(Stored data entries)

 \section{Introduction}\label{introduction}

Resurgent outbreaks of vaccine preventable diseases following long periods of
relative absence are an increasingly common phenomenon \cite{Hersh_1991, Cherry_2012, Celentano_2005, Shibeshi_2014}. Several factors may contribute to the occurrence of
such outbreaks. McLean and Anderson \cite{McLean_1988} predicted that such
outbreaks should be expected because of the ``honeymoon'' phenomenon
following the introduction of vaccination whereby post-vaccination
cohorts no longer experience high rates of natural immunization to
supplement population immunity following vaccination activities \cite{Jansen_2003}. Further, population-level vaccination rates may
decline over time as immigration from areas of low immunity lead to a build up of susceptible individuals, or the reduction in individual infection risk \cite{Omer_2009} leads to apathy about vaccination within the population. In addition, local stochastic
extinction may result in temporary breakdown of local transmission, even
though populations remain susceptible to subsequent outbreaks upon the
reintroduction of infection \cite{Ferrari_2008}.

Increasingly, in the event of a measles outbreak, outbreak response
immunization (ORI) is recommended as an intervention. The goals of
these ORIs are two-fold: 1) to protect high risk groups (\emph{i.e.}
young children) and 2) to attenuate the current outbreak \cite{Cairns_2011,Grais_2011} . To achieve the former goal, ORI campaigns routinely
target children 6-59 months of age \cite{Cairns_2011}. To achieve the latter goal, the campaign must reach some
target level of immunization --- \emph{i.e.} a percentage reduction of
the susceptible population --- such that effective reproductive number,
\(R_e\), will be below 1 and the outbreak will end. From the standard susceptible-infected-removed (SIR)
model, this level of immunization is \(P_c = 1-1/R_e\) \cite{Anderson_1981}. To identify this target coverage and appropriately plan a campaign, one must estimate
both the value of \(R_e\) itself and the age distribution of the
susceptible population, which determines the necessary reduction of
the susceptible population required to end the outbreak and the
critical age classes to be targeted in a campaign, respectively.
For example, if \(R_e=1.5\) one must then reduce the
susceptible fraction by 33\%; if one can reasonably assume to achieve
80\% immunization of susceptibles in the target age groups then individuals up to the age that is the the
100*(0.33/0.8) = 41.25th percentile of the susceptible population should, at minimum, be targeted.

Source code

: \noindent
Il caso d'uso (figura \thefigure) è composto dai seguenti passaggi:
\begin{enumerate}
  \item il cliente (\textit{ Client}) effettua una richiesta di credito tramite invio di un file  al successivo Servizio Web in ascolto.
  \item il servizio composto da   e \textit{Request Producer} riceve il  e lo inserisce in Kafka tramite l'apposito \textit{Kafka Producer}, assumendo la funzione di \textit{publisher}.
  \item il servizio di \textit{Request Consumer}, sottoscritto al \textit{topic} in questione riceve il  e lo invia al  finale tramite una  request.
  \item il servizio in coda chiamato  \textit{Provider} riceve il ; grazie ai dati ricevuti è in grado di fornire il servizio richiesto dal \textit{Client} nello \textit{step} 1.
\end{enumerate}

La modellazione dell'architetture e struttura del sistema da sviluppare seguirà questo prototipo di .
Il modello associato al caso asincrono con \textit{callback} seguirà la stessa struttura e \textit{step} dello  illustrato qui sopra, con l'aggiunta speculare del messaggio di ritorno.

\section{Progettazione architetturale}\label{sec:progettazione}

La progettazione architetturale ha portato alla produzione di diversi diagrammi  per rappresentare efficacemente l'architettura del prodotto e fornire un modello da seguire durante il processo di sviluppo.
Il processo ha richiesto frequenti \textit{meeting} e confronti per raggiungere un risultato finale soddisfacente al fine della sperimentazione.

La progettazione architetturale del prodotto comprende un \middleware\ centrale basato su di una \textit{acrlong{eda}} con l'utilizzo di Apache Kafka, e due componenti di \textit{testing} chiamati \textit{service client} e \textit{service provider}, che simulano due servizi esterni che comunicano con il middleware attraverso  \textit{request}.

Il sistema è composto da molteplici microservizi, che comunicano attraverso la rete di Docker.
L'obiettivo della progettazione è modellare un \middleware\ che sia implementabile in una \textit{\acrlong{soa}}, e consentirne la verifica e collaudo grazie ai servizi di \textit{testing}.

TASK DESCRIPTION: Every line above with the word "targeted" is to be copied out.

RESPONSE FOR THIS EXERCISE:
critical age classes to be targeted in a campaign, respectively.
100*(0.33/0.8) = 41.25th percentile of the susceptible population should, at minimum, be targeted.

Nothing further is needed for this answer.